Saved data entries:
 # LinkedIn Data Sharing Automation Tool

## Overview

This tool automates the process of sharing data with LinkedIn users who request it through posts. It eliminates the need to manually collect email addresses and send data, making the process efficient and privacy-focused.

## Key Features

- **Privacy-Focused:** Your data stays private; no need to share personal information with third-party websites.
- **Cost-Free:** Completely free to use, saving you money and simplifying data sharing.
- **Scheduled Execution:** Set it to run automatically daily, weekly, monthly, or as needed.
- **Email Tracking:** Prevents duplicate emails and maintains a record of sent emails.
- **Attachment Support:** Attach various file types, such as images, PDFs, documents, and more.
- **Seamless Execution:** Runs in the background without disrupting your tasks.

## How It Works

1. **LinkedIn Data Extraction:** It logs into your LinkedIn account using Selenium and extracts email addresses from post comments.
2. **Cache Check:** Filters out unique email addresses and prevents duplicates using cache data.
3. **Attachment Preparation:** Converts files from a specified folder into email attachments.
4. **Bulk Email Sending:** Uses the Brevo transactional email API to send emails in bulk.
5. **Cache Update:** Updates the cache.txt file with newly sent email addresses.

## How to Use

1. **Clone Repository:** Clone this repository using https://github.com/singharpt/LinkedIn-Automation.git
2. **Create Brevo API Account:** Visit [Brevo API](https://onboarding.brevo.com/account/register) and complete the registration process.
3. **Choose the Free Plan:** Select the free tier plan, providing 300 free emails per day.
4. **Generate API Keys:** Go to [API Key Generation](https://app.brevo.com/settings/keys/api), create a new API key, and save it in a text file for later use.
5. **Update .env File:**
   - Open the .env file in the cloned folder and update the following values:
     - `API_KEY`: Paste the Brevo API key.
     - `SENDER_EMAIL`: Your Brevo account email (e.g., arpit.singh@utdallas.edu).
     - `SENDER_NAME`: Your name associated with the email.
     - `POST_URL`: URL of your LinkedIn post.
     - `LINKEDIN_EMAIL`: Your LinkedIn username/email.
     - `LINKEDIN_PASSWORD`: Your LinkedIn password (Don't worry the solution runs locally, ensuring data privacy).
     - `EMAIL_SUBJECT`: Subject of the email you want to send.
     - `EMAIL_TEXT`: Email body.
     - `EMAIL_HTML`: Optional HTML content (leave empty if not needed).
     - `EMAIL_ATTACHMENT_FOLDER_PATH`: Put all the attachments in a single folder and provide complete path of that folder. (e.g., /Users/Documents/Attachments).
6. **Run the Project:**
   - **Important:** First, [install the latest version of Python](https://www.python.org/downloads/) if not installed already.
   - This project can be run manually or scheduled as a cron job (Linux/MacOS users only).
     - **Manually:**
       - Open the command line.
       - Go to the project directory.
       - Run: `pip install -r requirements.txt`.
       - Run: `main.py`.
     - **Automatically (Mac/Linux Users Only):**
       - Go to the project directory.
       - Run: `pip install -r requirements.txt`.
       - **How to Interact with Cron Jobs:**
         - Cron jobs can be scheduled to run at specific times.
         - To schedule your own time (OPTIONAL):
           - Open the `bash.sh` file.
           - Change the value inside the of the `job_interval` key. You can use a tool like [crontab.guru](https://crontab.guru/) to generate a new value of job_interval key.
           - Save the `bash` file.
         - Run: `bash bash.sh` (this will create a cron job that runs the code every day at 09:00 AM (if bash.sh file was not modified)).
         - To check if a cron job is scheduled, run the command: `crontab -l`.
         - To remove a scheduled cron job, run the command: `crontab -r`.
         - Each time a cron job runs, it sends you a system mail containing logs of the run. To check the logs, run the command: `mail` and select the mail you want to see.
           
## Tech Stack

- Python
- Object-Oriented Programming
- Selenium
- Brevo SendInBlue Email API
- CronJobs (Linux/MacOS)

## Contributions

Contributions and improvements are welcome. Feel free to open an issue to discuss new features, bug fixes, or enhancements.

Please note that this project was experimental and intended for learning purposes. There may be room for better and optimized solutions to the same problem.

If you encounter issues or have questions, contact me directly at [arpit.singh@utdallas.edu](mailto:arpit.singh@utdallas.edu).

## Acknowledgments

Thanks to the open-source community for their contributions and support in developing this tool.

■ Work instructions
List every line from the entries above in which "that" appears.

■ Result for this exercise
     - `EMAIL_ATTACHMENT_FOLDER_PATH`: Put all the attachments in a single folder and provide complete path of that folder. (e.g., /Users/Documents/Attachments).
         - Run: `bash bash.sh` (this will create a cron job that runs the code every day at 09:00 AM (if bash.sh file was not modified)).
Please note that this project was experimental and intended for learning purposes. There may be room for better and optimized solutions to the same problem.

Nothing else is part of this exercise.